Exercise instructions: Please copy each line below that contains the word "hello".

Records:
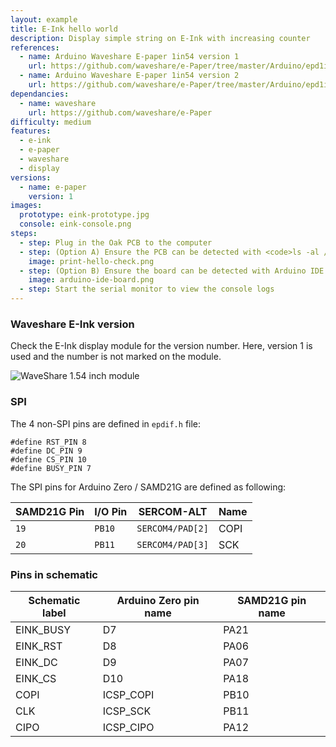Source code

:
 ```yaml
---
layout: example
title: E-Ink hello world
description: Display simple string on E-Ink with increasing counter
references:
  - name: Arduino Waveshare E-paper 1in54 version 1
    url: https://github.com/waveshare/e-Paper/tree/master/Arduino/epd1in54
  - name: Arduino Waveshare E-paper 1in54 version 2
    url: https://github.com/waveshare/e-Paper/tree/master/Arduino/epd1in54_V2
dependancies:
  - name: waveshare
    url: https://github.com/waveshare/e-Paper
difficulty: medium
features:
  - e-ink
  - e-paper
  - waveshare
  - display
versions:
  - name: e-paper
    version: 1
images:
  prototype: eink-prototype.jpg
  console: eink-console.png
steps:
  - step: Plug in the Oak PCB to the computer
  - step: (Option A) Ensure the PCB can be detected with <code>ls -al /dev/cu.usbmodem</code> and <code>arduino-cli board list</code>. Run <code>make</code> to compile and upload the code to the board.
    image: print-hello-check.png
  - step: (Option B) Ensure the board can be detected with Arduino IDE. Compile and upload the code to the board.
    image: arduino-ide-board.png
  - step: Start the serial monitor to view the console logs
---
```

### Waveshare E-Ink version

Check the E-Ink display module for the version number. Here, version 1 is used and the number is not marked on the module.

<img src="{{site.url}}/images/examples/waveshare-1in54-module.jpg" alt="WaveShare 1.54 inch module">

### SPI
The 4 non-SPI pins are defined in `epdif.h` file:

```
#define RST_PIN 8
#define DC_PIN 9
#define CS_PIN 10
#define BUSY_PIN 7
```

The SPI pins for Arduino Zero / SAMD21G are defined as following:

| SAMD21G Pin | I/O Pin | SERCOM-ALT | Name |
| ------ | ------ | ------ | ------ |
| `19` | `PB10` | `SERCOM4/PAD[2]` | COPI |
| `20` | `PB11` | `SERCOM4/PAD[3]` | SCK |

### Pins in schematic

| Schematic label | Arduino Zero pin name | SAMD21G pin name
| ----- | ------ | ------ |
| EINK_BUSY | D7 | PA21
| EINK_RST | D8 | PA06
| EINK_DC | D9 | PA07
| EINK_CS | D10 | PA18
| COPI | ICSP_COPI | PB10
| CLK | ICSP_SCK | PB11
| CIPO | ICSP_CIPO | PA12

Response for this exercise:
title: E-Ink hello world
    image: print-hello-check.png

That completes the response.